2nd-century Chinese Han dynasty official

Yuan She (袁赦; 150 – 179) was a Chinese court eunuch and politician during the Eastern Han dynasty. He rose to power during the reign of Emperor Huan of Han ( 146–168), for his involvement in the downfall of the powerful consort kin Liang Ji. He continued to wield influence during the reign of Emperor Huan's successor, Emperor Ling ( 168–189).

==Background==
According to Book of the Later Han, Yuan She was a clansman of Yuan Wei, an uncle of Yuan Shao and Yuan Shu, and held the position of zhong changshi (中常侍; "Central Regular Attendant"). Using his influence within the imperial harem, Yuan She helped to support Yuan Wei and Yuan Feng (Shao's and Shu's father), who were then high-ranking officials in the Eastern Han court. In turn, Wei and Feng also used their influence to help Yuan She. Thus, the Yuan clan of Ru'nan grew powerful and influential; their power and influence were greater than other clans of the era.

==Life==
In August 159, Liang Ji's younger sister Empress Liang Nüying died. Liang, in order to continue to control Emperor Huan, had adopted his wife's beautiful cousin (a stepdaughter of her uncle Liang Ji (梁紀—note different character despite same pronunciation)), Deng Mengnü, as his own daughter, changing her family name to Liang. He and his wife Sun Shou gave Liang Mengnü to Emperor Huan as an imperial consort, and, after Empress Liang's death, hoped to have her eventually created empress. To completely control her, Liang Ji planned to have her mother, Lady Xuan (宣), killed, and in fact sent assassins against her, but the assassination was foiled by Yuan She, who was a neighbor of Lady Xuan. Lady Xuan then reported the assassination attempt to Emperor Huan, who was greatly angered. He entered into a conspiracy with eunuchs Tang Heng, Zuo Guan, Shan Chao (單超), Xu Huang (徐璜), and Ju Yuan (具瑗) to overthrow Liang. Eventually, the plot was successful.

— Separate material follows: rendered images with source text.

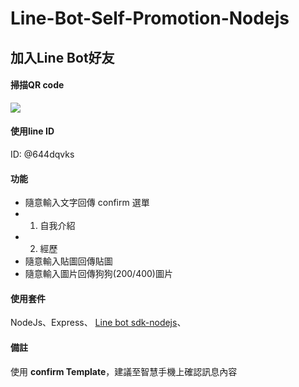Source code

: # Line-Bot-Self-Promotion-Nodejs

## 加入Line Bot好友

#### 掃描QR code
![](https://i.imgur.com/HnVGQsV.png)

#### 使用line ID
ID: @644dqvks

#### 功能
- 隨意輸入文字回傳 confirm 選單
- 1. 自我介紹
- 2. 經歷
- 隨意輸入貼圖回傳貼圖
- 隨意輸入圖片回傳狗狗(200/400)圖片

#### 使用套件
NodeJs、Express、
[Line bot sdk-nodejs](https://github.com/line/line-bot-sdk-nodejs)、


#### 備註
使用 **confirm Template**，建議至智慧手機上確認訊息內容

In May 179, official Yang Qiu (阳球) submitted a formal petition against eunuchs Wang Fu and Cao Jie, and Grand Commandant Duan Jiong (段颎) who had aligned himself with Wang and Cao. Yuan She, fellow Attendant Chunyu Deng (淳于登) and other eunuchs were also implicated. While Yuan She, Cao Jie and Chunyu Deng survived after a stint in prison, Wang Fu and Duan Jiong eventually died in prison.